Examens : oser s'affranchir des cadres habituels pour pouvoir délivrer des diplômes nationaux - Lettre Flash n° 11 du 7 avril 2020

Publié le 7 avril 2020

 

 

Dans les jours qui viennent, les équipes pédagogiques et les instances des universités vont avoir à se prononcer sur les évaluations d’une année universitaire affectée par la fermeture des établissements. L’urgence est de rassurer les étudiant·es sur les décisions prises et d’éviter un traitement inégalitaire. Les différents sondages et enquêtes réalisés par les collègues dans leurs établissements montrent à quel point les inégalités sont grandes face à la situation. La continuité pédagogique est une illusion. L’implication des collègues est en revanche bien réelle, malgré des conditions de travail parfois très difficiles. Les modalités d’évaluation concernant la validation de l'année universitaire en cours ne peuvent ignorer la rupture pédagogique qui est à l’œuvre.

Les situations que les étudiant·es affrontent sont très variables. Leurs conditions de vie, d’études et de santé sont différentes et interfèrent grandement sur l’organisation matérielle et la disponibilité d’esprit que requiert l’engagement dans les travaux universitaires. Nous ne pouvons accepter que certain·es ne valident pas le semestre en cours ou l’année du fait de l’absence de rattrapage ou d’une compensation rendue impossible entre les semestres, alors que l’échec pourrait être dû aux conditions d’étude qui leur sont imposées par la situation actuelle. Dans le doute, et pour garantir l'égalité de traitement de toutes et tous, la solution pourrait être que de manière exceptionnelle le semestre en cours, voire l’année, soient validés pour toutes et tous selon des modalités à définir collectivement. Une validation de tou·tes dans des conditions exceptionnelles n’a pas les effets négatifs que certain·es semblent craindre en évoquant des diplômes “bradés”. Cette validation resterait soumise à acceptation par l'étudiant·e qui pourrait y renoncer si il ou elle pense ne pas avoir acquis a minima les notions nécessaires à la poursuite de sa formation.

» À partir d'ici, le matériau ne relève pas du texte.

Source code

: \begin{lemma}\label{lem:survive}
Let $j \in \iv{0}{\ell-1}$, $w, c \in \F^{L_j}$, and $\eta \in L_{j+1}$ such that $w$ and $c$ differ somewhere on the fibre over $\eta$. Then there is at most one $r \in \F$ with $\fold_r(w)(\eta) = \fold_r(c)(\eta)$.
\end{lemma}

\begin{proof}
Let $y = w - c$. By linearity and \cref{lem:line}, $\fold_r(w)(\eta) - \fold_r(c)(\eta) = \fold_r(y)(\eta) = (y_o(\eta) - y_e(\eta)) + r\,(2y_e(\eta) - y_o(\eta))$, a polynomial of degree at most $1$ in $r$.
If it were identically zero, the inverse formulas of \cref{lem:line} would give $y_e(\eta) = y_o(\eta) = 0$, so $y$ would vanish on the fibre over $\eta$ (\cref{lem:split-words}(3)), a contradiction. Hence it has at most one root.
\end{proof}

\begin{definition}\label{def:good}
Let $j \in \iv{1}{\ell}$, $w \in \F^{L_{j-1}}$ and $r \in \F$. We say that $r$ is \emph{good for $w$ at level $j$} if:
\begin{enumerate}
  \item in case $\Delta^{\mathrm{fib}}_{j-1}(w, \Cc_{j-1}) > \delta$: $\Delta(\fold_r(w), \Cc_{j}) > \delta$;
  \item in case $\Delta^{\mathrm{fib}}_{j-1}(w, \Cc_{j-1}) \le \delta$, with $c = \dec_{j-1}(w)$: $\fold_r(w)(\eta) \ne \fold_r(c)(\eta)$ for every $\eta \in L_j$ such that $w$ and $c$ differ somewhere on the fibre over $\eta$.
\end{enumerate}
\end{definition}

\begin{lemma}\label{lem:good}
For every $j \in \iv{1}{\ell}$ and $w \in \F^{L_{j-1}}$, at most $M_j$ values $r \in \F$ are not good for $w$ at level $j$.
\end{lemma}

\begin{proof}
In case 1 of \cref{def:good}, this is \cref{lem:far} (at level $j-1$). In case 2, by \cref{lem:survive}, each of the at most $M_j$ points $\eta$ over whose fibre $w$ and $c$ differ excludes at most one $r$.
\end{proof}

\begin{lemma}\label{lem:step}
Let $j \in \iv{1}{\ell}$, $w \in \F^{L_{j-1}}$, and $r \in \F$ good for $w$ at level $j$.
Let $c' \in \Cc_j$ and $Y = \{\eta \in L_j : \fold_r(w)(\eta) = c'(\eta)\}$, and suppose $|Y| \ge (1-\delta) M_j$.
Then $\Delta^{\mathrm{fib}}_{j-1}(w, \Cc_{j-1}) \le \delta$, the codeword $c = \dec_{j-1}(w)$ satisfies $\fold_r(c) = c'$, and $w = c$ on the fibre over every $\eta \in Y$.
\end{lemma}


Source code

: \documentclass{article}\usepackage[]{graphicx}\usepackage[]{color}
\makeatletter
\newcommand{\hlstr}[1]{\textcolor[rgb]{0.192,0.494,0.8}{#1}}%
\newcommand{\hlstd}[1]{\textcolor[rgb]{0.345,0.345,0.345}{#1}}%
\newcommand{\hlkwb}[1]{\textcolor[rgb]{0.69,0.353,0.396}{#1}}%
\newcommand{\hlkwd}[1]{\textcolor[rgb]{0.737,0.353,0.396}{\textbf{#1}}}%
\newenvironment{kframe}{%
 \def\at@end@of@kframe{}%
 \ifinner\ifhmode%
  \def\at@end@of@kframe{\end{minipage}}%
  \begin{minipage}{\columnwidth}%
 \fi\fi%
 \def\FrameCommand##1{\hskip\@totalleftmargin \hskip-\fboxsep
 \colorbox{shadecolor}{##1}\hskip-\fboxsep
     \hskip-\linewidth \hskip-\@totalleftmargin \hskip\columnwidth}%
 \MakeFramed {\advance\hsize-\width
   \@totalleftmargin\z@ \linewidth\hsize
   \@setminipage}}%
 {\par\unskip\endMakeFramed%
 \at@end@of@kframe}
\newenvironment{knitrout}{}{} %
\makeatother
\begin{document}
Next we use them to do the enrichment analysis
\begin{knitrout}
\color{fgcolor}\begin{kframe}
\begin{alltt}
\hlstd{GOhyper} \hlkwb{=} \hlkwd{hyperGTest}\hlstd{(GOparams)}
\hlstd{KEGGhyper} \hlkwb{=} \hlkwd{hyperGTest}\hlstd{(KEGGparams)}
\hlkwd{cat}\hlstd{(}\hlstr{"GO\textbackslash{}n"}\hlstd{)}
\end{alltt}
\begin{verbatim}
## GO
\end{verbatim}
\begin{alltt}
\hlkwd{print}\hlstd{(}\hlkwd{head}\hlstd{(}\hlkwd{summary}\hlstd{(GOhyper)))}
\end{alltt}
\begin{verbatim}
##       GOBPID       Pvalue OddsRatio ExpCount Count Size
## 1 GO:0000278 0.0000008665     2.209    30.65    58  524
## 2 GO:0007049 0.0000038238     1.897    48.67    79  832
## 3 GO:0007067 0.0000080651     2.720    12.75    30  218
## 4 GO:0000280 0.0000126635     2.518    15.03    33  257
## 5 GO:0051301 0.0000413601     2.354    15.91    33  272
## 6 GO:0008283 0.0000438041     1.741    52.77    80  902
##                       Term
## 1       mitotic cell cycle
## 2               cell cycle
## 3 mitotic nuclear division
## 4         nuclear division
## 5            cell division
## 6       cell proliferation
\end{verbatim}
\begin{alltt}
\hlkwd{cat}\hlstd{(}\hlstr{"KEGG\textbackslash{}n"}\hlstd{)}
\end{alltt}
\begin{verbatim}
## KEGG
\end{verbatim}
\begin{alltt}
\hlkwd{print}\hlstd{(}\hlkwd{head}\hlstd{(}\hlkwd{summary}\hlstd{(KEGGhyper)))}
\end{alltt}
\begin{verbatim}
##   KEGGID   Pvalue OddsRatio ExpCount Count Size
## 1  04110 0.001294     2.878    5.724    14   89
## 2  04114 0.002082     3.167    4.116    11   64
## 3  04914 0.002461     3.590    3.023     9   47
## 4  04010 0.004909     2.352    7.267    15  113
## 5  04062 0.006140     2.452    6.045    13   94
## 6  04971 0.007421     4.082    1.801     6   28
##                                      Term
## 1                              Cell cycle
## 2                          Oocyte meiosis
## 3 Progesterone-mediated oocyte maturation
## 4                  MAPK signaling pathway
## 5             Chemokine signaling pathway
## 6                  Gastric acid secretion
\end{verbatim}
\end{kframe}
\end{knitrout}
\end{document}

Dans les filières en tension, la gestion des flux dans les années N+1 pourrait être impactée par une validation massive. Il conviendrait alors de donner leurs chances à tou·tes les étudiant·es habilité·es à s’inscrire en obtenant les moyens nécessaires « quoi qu’il en coûte ». Embauches supplémentaires de personnels titulaires, ouverture de nouveaux groupes d’étudiant·es, construction accélérée ou réquisition de nouveaux locaux…, tout ce qui est nécessaire à une formation supérieure de qualité doit être envisagé. Dans le cas où il y aurait malgré tout des examens, aucune évaluation ne saurait porter sur des contenus dispensés pendant le confinement et des rattrapages doivent systématiquement être organisés. 

Cette validation de fait devrait également s’accompagner d'un plan d'urgence dans l'enseignement supérieur et d’une réorganisation calendaire et didactique pour la prochaine rentrée universitaire, afin que les formations puissent accueillir tous et toutes dans de bonnes conditions dans les années supérieures. De toute évidence, la rentrée 2020 ne peut s’envisager selon les routines habituelles car la crise actuelle aura des conséquences à long terme. Pour permettre d’envisager plus sereinement la suite de l’année, la première partie de l’année universitaire 2020/2021 - par exemple jusqu’à l’interruption pédagogique d’automne - pourrait ainsi être dédiée pour tout ou partie à l’enseignement des pré-requis en vue d’un renforcement disciplinaire sur les contenus dispensés ou non durant le confinement.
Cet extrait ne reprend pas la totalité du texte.